Everything in the records must appear again exactly, except the images.
*** TASK INPUTS Section Begins ***
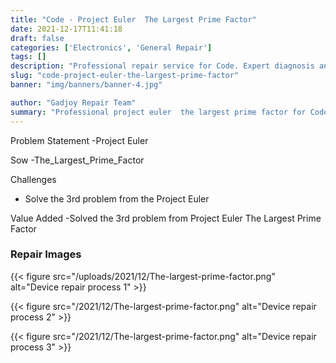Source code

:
 ```yaml
---
title: "Code - Project Euler  The Largest Prime Factor"
date: 2021-12-17T11:41:18
draft: false
categories: ['Electronics', 'General Repair']
tags: []
description: "Professional repair service for Code. Expert diagnosis and quality repairs in Bangalore."
slug: "code-project-euler-the-largest-prime-factor"
banner: "img/banners/banner-4.jpg"

author: "Gadjoy Repair Team"
summary: "Professional project euler  the largest prime factor for Code. Expert technicians, quality parts, warranty included."
---
```


Problem Statement -Project Euler

Sow -The_Largest_Prime_Factor

Challenges

- Solve the 3rd problem from the Project Euler

Value Added -Solved the 3rd problem from Project Euler The Largest Prime Factor

### Repair Images

{{< figure src="/uploads/2021/12/The-largest-prime-factor.png" alt="Device repair process 1" >}}

{{< figure src="/2021/12/The-largest-prime-factor.png" alt="Device repair process 2" >}}

{{< figure src="/2021/12/The-largest-prime-factor.png" alt="Device repair process 3" >}}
*** TASK INPUTS Section Ends ***
TASK SOLUTION
Source code

:
 ```yaml
---
title: "Code - Project Euler  The Largest Prime Factor"
date: 2021-12-17T11:41:18
draft: false
categories: ['Electronics', 'General Repair']
tags: []
description: "Professional repair service for Code. Expert diagnosis and quality repairs in Bangalore."
slug: "code-project-euler-the-largest-prime-factor"
banner: "img/banners/banner-4.jpg"

author: "Gadjoy Repair Team"
summary: "Professional project euler  the largest prime factor for Code. Expert technicians, quality parts, warranty included."
---
```


Problem Statement -Project Euler

Sow -The_Largest_Prime_Factor

Challenges

- Solve the 3rd problem from the Project Euler

Value Added -Solved the 3rd problem from Project Euler The Largest Prime Factor

### Repair Images

{{< figure src="/uploads/2021/12/The-largest-prime-factor.png" alt="Device repair process 1" >}}

{{< figure src="/2021/12/The-largest-prime-factor.png" alt="Device repair process 2" >}}

{{< figure src="/2021/12/The-largest-prime-factor.png" alt="Device repair process 3" >}}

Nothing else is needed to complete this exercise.